• [EXERCISE PROMPT]: Wherever "https" appears in a line of the listing, report that line.

"""

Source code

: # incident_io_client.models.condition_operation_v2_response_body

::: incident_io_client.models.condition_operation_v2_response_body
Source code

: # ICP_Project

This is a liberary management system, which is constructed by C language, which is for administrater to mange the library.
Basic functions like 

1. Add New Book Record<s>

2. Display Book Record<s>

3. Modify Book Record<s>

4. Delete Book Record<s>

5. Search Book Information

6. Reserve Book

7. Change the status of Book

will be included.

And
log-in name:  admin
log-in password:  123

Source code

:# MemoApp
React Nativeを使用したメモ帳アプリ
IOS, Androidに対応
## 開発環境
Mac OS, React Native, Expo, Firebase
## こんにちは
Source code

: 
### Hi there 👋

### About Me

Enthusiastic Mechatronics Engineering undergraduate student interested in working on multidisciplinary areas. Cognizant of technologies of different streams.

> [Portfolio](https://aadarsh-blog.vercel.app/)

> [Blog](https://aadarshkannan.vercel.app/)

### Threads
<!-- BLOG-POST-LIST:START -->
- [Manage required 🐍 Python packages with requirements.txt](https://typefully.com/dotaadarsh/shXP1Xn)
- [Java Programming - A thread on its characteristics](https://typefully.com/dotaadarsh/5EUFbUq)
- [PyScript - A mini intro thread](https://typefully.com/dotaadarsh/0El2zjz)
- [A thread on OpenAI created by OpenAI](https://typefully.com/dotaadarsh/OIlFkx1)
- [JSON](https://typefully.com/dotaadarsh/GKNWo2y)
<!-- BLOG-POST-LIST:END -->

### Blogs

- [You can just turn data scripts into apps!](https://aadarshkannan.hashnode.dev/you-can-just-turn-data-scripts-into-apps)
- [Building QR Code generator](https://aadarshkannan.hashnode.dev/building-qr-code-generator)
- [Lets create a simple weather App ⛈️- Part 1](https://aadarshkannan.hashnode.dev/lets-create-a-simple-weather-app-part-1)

"""

• [SOLVED PROBLEM]:
> [Portfolio](https://aadarsh-blog.vercel.app/)
> [Blog](https://aadarshkannan.vercel.app/)
- [Manage required 🐍 Python packages with requirements.txt](https://typefully.com/dotaadarsh/shXP1Xn)
- [Java Programming - A thread on its characteristics](https://typefully.com/dotaadarsh/5EUFbUq)
- [PyScript - A mini intro thread](https://typefully.com/dotaadarsh/0El2zjz)
- [A thread on OpenAI created by OpenAI](https://typefully.com/dotaadarsh/OIlFkx1)
- [JSON](https://typefully.com/dotaadarsh/GKNWo2y)
- [You can just turn data scripts into apps!](https://aadarshkannan.hashnode.dev/you-can-just-turn-data-scripts-into-apps)
- [Building QR Code generator](https://aadarshkannan.hashnode.dev/building-qr-code-generator)
- [Lets create a simple weather App ⛈️- Part 1](https://aadarshkannan.hashnode.dev/lets-create-a-simple-weather-app-part-1)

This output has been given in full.